Impact activities for bone strength
Low impact activities (less suitable for bone strength)
- Hand cycling
- Aerobics classes
- Sports such as tennis, squash, badminton, etc.
Lifting weights is the other key factor in preventing osteoporosis. Consider the physiology of what happens when you lift a weight:
- Muscles are attached to tendons, which are attached to the bones of your skeleton.
- A muscle or muscles contract.
- The muscle contraction pulls on tendons.
- The tendons pull on bones to achieve the desired movement.
The very action of a tendon pulling on a bone stimulates cells called ‘osteoblasts’ which increase bone density. This process results in stronger bones – significantly offsetting the effects of osteoporosis.
Therefore, it is extremely important to regularly train with weights, selecting exercises that bring as many muscles into play per movement as possible.
For example: for chest training, a chest press stimulates more osteoblasts than a chest flye because of the pressing movement, both the chest and triceps muscles are used, whereas in the flye movement, only the chest is employed. Hence, if more muscles are used, there is a greater effect on the skeleton and bone density.
Anti-osteoporosis training at the three most common fracture sites
|Common fracture area||Suitable exercise|
Squat (with or without weight)
Lunge (with or without weight)
Back extension (exercise caution with this area)
Nutrition in addition to exercise
Maintaining your calcium intake is the number one dietary factor in the fight against osteoporosis. As well as dairy products such as milk, cheese and yogurt, other good sources of calcium are:
- Fish: sardines, whitebait, pilchards
- Green leafy vegetables: watercress, okra, spinach
- Other foods: sesame seeds, tofu, dried figs
It is recommended that you do not exceed 2,000-2,500mg of calcium daily, as too high an intake can interfere with iron absorption. The current recommended daily intake is 800mg per day, which ideally should come from foods rather than by supplementation. Focusing on obtaining your calcium from natural sources also ensures that you are eating a wide range of different foods for a balanced nutrition plan.

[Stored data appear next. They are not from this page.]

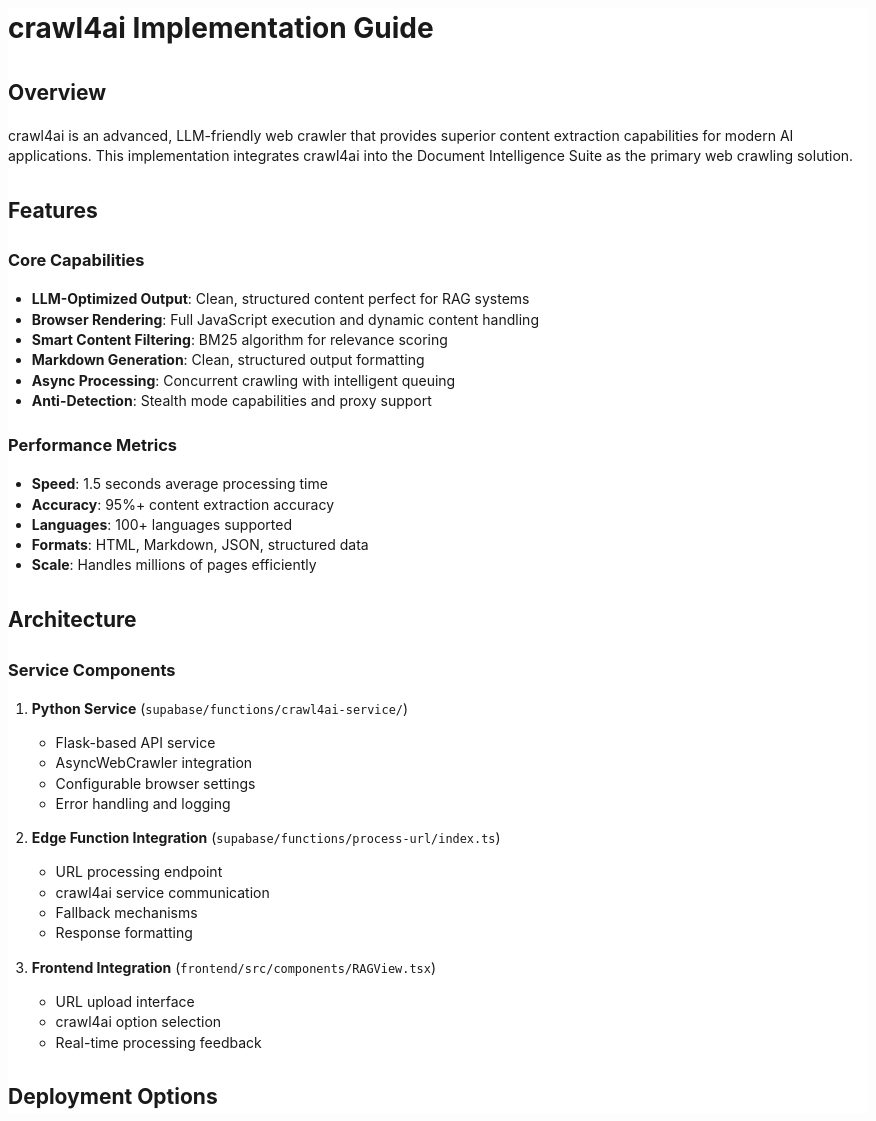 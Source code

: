 # crawl4ai Implementation Guide

## Overview

crawl4ai is an advanced, LLM-friendly web crawler that provides superior content extraction capabilities for modern AI applications. This implementation integrates crawl4ai into the Document Intelligence Suite as the primary web crawling solution.

## Features

### Core Capabilities
- **LLM-Optimized Output**: Clean, structured content perfect for RAG systems
- **Browser Rendering**: Full JavaScript execution and dynamic content handling
- **Smart Content Filtering**: BM25 algorithm for relevance scoring
- **Markdown Generation**: Clean, structured output formatting
- **Async Processing**: Concurrent crawling with intelligent queuing
- **Anti-Detection**: Stealth mode capabilities and proxy support

### Performance Metrics
- **Speed**: 1.5 seconds average processing time
- **Accuracy**: 95%+ content extraction accuracy
- **Languages**: 100+ languages supported
- **Formats**: HTML, Markdown, JSON, structured data
- **Scale**: Handles millions of pages efficiently

## Architecture

### Service Components

1. **Python Service** (`supabase/functions/crawl4ai-service/`)
   - Flask-based API service
   - AsyncWebCrawler integration
   - Configurable browser settings
   - Error handling and logging

2. **Edge Function Integration** (`supabase/functions/process-url/index.ts`)
   - URL processing endpoint
   - crawl4ai service communication
   - Fallback mechanisms
   - Response formatting

3. **Frontend Integration** (`frontend/src/components/RAGView.tsx`)
   - URL upload interface
   - crawl4ai option selection
   - Real-time processing feedback

## Deployment Options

Research indicates that reducing your salt intake could delay the onset of osteoporosis. A high salt intake can raise blood pressure, which in turn speeds up the body’s loss of calcium, leading to osteoporosis. Try to keep your salt intake to less than six grams per day.
Conclusions about exercise and nutrition
Osteoporosis is known as the aging disease, but by following sensible exercise, lifestyle and nutrition habits, your chances of becoming a sufferer are significantly reduced. Additionally, the payback that you gain from your anti-osteoporosis focus extends further than simply just good bone health. Following the guidelines, will also significantly contribute to a good all-round health and fitness program with an extensive range of benefits as well.